'''

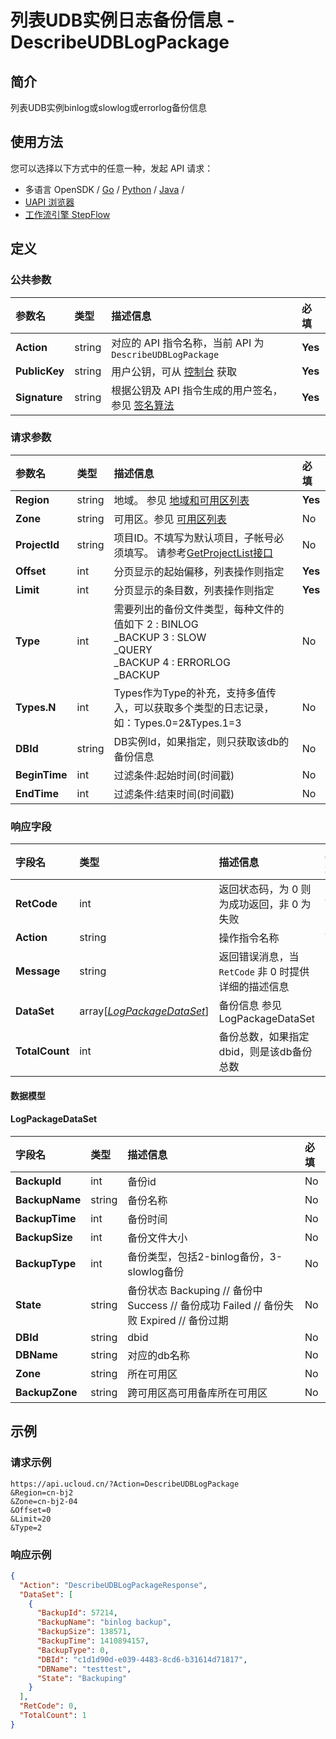 # 列表UDB实例日志备份信息 - DescribeUDBLogPackage

## 简介

列表UDB实例binlog或slowlog或errorlog备份信息






## 使用方法

您可以选择以下方式中的任意一种，发起 API 请求：
- 多语言 OpenSDK / [Go](https://github.com/ucloud/ucloud-sdk-go) / [Python](https://github.com/ucloud/ucloud-sdk-python3) / [Java](https://github.com/ucloud/ucloud-sdk-java) /
- [UAPI 浏览器](https://console.ucloud.cn/uapi/detail?id=DescribeUDBLogPackage)
- [工作流引擎 StepFlow](https://console.ucloud.cn/stepflow/manage/)


## 定义

### 公共参数

| 参数名 | 类型 | 描述信息 | 必填 |
|:---|:---|:---|:---|
| **Action**     | string  | 对应的 API 指令名称，当前 API 为 `DescribeUDBLogPackage`                        | **Yes** |
| **PublicKey**  | string  | 用户公钥，可从 [控制台](https://console.ucloud.cn/uapi/apikey) 获取                                             | **Yes** |
| **Signature**  | string  | 根据公钥及 API 指令生成的用户签名，参见 [签名算法](api/summary/signature.md)  | **Yes** |

### 请求参数

| 参数名 | 类型 | 描述信息 | 必填 |
|:---|:---|:---|:---|
| **Region** | string | 地域。 参见 [地域和可用区列表](api/summary/regionlist) |**Yes**|
| **Zone** | string | 可用区。参见 [可用区列表](api/summary/regionlist) |No|
| **ProjectId** | string | 项目ID。不填写为默认项目，子帐号必须填写。 请参考[GetProjectList接口](api/summary/get_project_list) |No|
| **Offset** | int | 分页显示的起始偏移，列表操作则指定 |**Yes**|
| **Limit** | int | 分页显示的条目数，列表操作则指定 |**Yes**|
| **Type** | int | 需要列出的备份文件类型，每种文件的值如下 2 : BINLOG<br />_BACKUP 3 : SLOW<br />_QUERY<br />_BACKUP 4 : ERRORLOG<br />_BACKUP |No|
| **Types.N** | int | Types作为Type的补充，支持多值传入，可以获取多个类型的日志记录，如：Types.0=2&Types.1=3 |No|
| **DBId** | string | DB实例Id，如果指定，则只获取该db的备份信息 |No|
| **BeginTime** | int | 过滤条件:起始时间(时间戳) |No|
| **EndTime** | int | 过滤条件:结束时间(时间戳) |No|

### 响应字段

| 字段名 | 类型 | 描述信息 | 必填 |
|:---|:---|:---|:---|
| **RetCode** | int | 返回状态码，为 0 则为成功返回，非 0 为失败 |**Yes**|
| **Action** | string | 操作指令名称 |**Yes**|
| **Message** | string | 返回错误消息，当 `RetCode` 非 0 时提供详细的描述信息 |No|
| **DataSet** | array[[*LogPackageDataSet*](#LogPackageDataSet)] | 备份信息 参见LogPackageDataSet |No|
| **TotalCount** | int | 备份总数，如果指定dbid，则是该db备份总数 |No|

#### 数据模型


#### LogPackageDataSet

| 字段名 | 类型 | 描述信息 | 必填 |
|:---|:---|:---|:---|
| **BackupId** | int | 备份id |No|
| **BackupName** | string | 备份名称 |No|
| **BackupTime** | int | 备份时间 |No|
| **BackupSize** | int | 备份文件大小 |No|
| **BackupType** | int | 备份类型，包括2-binlog备份，3-slowlog备份 |No|
| **State** | string | 备份状态 Backuping // 备份中 Success // 备份成功 Failed // 备份失败 Expired // 备份过期 |No|
| **DBId** | string | dbid |No|
| **DBName** | string | 对应的db名称 |No|
| **Zone** | string | 所在可用区 |No|
| **BackupZone** | string | 跨可用区高可用备库所在可用区 |No|

## 示例

### 请求示例
    
```
https://api.ucloud.cn/?Action=DescribeUDBLogPackage
&Region=cn-bj2
&Zone=cn-bj2-04
&Offset=0
&Limit=20
&Type=2
```

### 响应示例
    
```json
{
  "Action": "DescribeUDBLogPackageResponse",
  "DataSet": [
    {
      "BackupId": 57214,
      "BackupName": "binlog backup",
      "BackupSize": 138571,
      "BackupTime": 1410894157,
      "BackupType": 0,
      "DBId": "c1d1d90d-e039-4483-8cd6-b31614d71817",
      "DBName": "testtest",
      "State": "Backuping"
    }
  ],
  "RetCode": 0,
  "TotalCount": 1
}
```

'''

> **What to produce**: Find all lines holding the word "BackupType" in the records above and copy them.

> **Result of this exercise**:
| **BackupType** | int | 备份类型，包括2-binlog备份，3-slowlog备份 |No|
      "BackupType": 0,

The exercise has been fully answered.